» **Task instructions**:
Search the entries below for the string "城市贫民区" and copy the lines that hold it.

[Records from a dataset]
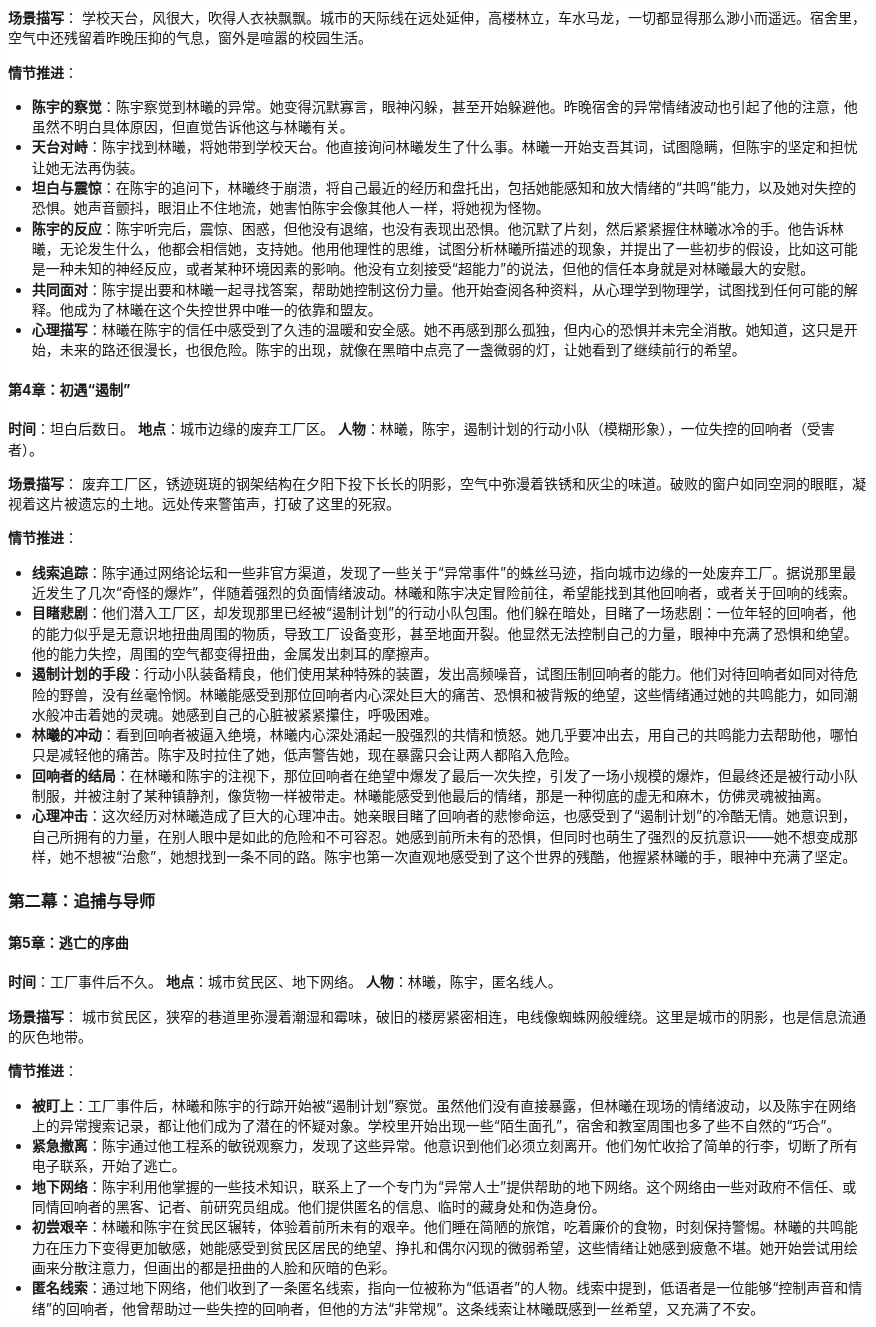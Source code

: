 **场景描写**：
学校天台，风很大，吹得人衣袂飘飘。城市的天际线在远处延伸，高楼林立，车水马龙，一切都显得那么渺小而遥远。宿舍里，空气中还残留着昨晚压抑的气息，窗外是喧嚣的校园生活。

**情节推进**：
*   **陈宇的察觉**：陈宇察觉到林曦的异常。她变得沉默寡言，眼神闪躲，甚至开始躲避他。昨晚宿舍的异常情绪波动也引起了他的注意，他虽然不明白具体原因，但直觉告诉他这与林曦有关。
*   **天台对峙**：陈宇找到林曦，将她带到学校天台。他直接询问林曦发生了什么事。林曦一开始支吾其词，试图隐瞒，但陈宇的坚定和担忧让她无法再伪装。
*   **坦白与震惊**：在陈宇的追问下，林曦终于崩溃，将自己最近的经历和盘托出，包括她能感知和放大情绪的“共鸣”能力，以及她对失控的恐惧。她声音颤抖，眼泪止不住地流，她害怕陈宇会像其他人一样，将她视为怪物。
*   **陈宇的反应**：陈宇听完后，震惊、困惑，但他没有退缩，也没有表现出恐惧。他沉默了片刻，然后紧紧握住林曦冰冷的手。他告诉林曦，无论发生什么，他都会相信她，支持她。他用他理性的思维，试图分析林曦所描述的现象，并提出了一些初步的假设，比如这可能是一种未知的神经反应，或者某种环境因素的影响。他没有立刻接受“超能力”的说法，但他的信任本身就是对林曦最大的安慰。
*   **共同面对**：陈宇提出要和林曦一起寻找答案，帮助她控制这份力量。他开始查阅各种资料，从心理学到物理学，试图找到任何可能的解释。他成为了林曦在这个失控世界中唯一的依靠和盟友。
*   **心理描写**：林曦在陈宇的信任中感受到了久违的温暖和安全感。她不再感到那么孤独，但内心的恐惧并未完全消散。她知道，这只是开始，未来的路还很漫长，也很危险。陈宇的出现，就像在黑暗中点亮了一盏微弱的灯，让她看到了继续前行的希望。

#### 第4章：初遇“遏制”

**时间**：坦白后数日。
**地点**：城市边缘的废弃工厂区。
**人物**：林曦，陈宇，遏制计划的行动小队（模糊形象），一位失控的回响者（受害者）。

**场景描写**：
废弃工厂区，锈迹斑斑的钢架结构在夕阳下投下长长的阴影，空气中弥漫着铁锈和灰尘的味道。破败的窗户如同空洞的眼眶，凝视着这片被遗忘的土地。远处传来警笛声，打破了这里的死寂。

**情节推进**：
*   **线索追踪**：陈宇通过网络论坛和一些非官方渠道，发现了一些关于“异常事件”的蛛丝马迹，指向城市边缘的一处废弃工厂。据说那里最近发生了几次“奇怪的爆炸”，伴随着强烈的负面情绪波动。林曦和陈宇决定冒险前往，希望能找到其他回响者，或者关于回响的线索。
*   **目睹悲剧**：他们潜入工厂区，却发现那里已经被“遏制计划”的行动小队包围。他们躲在暗处，目睹了一场悲剧：一位年轻的回响者，他的能力似乎是无意识地扭曲周围的物质，导致工厂设备变形，甚至地面开裂。他显然无法控制自己的力量，眼神中充满了恐惧和绝望。他的能力失控，周围的空气都变得扭曲，金属发出刺耳的摩擦声。
*   **遏制计划的手段**：行动小队装备精良，他们使用某种特殊的装置，发出高频噪音，试图压制回响者的能力。他们对待回响者如同对待危险的野兽，没有丝毫怜悯。林曦能感受到那位回响者内心深处巨大的痛苦、恐惧和被背叛的绝望，这些情绪通过她的共鸣能力，如同潮水般冲击着她的灵魂。她感到自己的心脏被紧紧攥住，呼吸困难。
*   **林曦的冲动**：看到回响者被逼入绝境，林曦内心深处涌起一股强烈的共情和愤怒。她几乎要冲出去，用自己的共鸣能力去帮助他，哪怕只是减轻他的痛苦。陈宇及时拉住了她，低声警告她，现在暴露只会让两人都陷入危险。
*   **回响者的结局**：在林曦和陈宇的注视下，那位回响者在绝望中爆发了最后一次失控，引发了一场小规模的爆炸，但最终还是被行动小队制服，并被注射了某种镇静剂，像货物一样被带走。林曦能感受到他最后的情绪，那是一种彻底的虚无和麻木，仿佛灵魂被抽离。
*   **心理冲击**：这次经历对林曦造成了巨大的心理冲击。她亲眼目睹了回响者的悲惨命运，也感受到了“遏制计划”的冷酷无情。她意识到，自己所拥有的力量，在别人眼中是如此的危险和不可容忍。她感到前所未有的恐惧，但同时也萌生了强烈的反抗意识——她不想变成那样，她不想被“治愈”，她想找到一条不同的路。陈宇也第一次直观地感受到了这个世界的残酷，他握紧林曦的手，眼神中充满了坚定。

### 第二幕：追捕与导师

#### 第5章：逃亡的序曲

**时间**：工厂事件后不久。
**地点**：城市贫民区、地下网络。
**人物**：林曦，陈宇，匿名线人。

**场景描写**：
城市贫民区，狭窄的巷道里弥漫着潮湿和霉味，破旧的楼房紧密相连，电线像蜘蛛网般缠绕。这里是城市的阴影，也是信息流通的灰色地带。

**情节推进**：
*   **被盯上**：工厂事件后，林曦和陈宇的行踪开始被“遏制计划”察觉。虽然他们没有直接暴露，但林曦在现场的情绪波动，以及陈宇在网络上的异常搜索记录，都让他们成为了潜在的怀疑对象。学校里开始出现一些“陌生面孔”，宿舍和教室周围也多了些不自然的“巧合”。
*   **紧急撤离**：陈宇通过他工程系的敏锐观察力，发现了这些异常。他意识到他们必须立刻离开。他们匆忙收拾了简单的行李，切断了所有电子联系，开始了逃亡。
*   **地下网络**：陈宇利用他掌握的一些技术知识，联系上了一个专门为“异常人士”提供帮助的地下网络。这个网络由一些对政府不信任、或同情回响者的黑客、记者、前研究员组成。他们提供匿名的信息、临时的藏身处和伪造身份。
*   **初尝艰辛**：林曦和陈宇在贫民区辗转，体验着前所未有的艰辛。他们睡在简陋的旅馆，吃着廉价的食物，时刻保持警惕。林曦的共鸣能力在压力下变得更加敏感，她能感受到贫民区居民的绝望、挣扎和偶尔闪现的微弱希望，这些情绪让她感到疲惫不堪。她开始尝试用绘画来分散注意力，但画出的都是扭曲的人脸和灰暗的色彩。
*   **匿名线索**：通过地下网络，他们收到了一条匿名线索，指向一位被称为“低语者”的人物。线索中提到，低语者是一位能够“控制声音和情绪”的回响者，他曾帮助过一些失控的回响者，但他的方法“非常规”。这条线索让林曦既感到一丝希望，又充满了不安。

» **Solution to the exercise**:
**地点**：城市贫民区、地下网络。
城市贫民区，狭窄的巷道里弥漫着潮湿和霉味，破旧的楼房紧密相连，电线像蜘蛛网般缠绕。这里是城市的阴影，也是信息流通的灰色地带。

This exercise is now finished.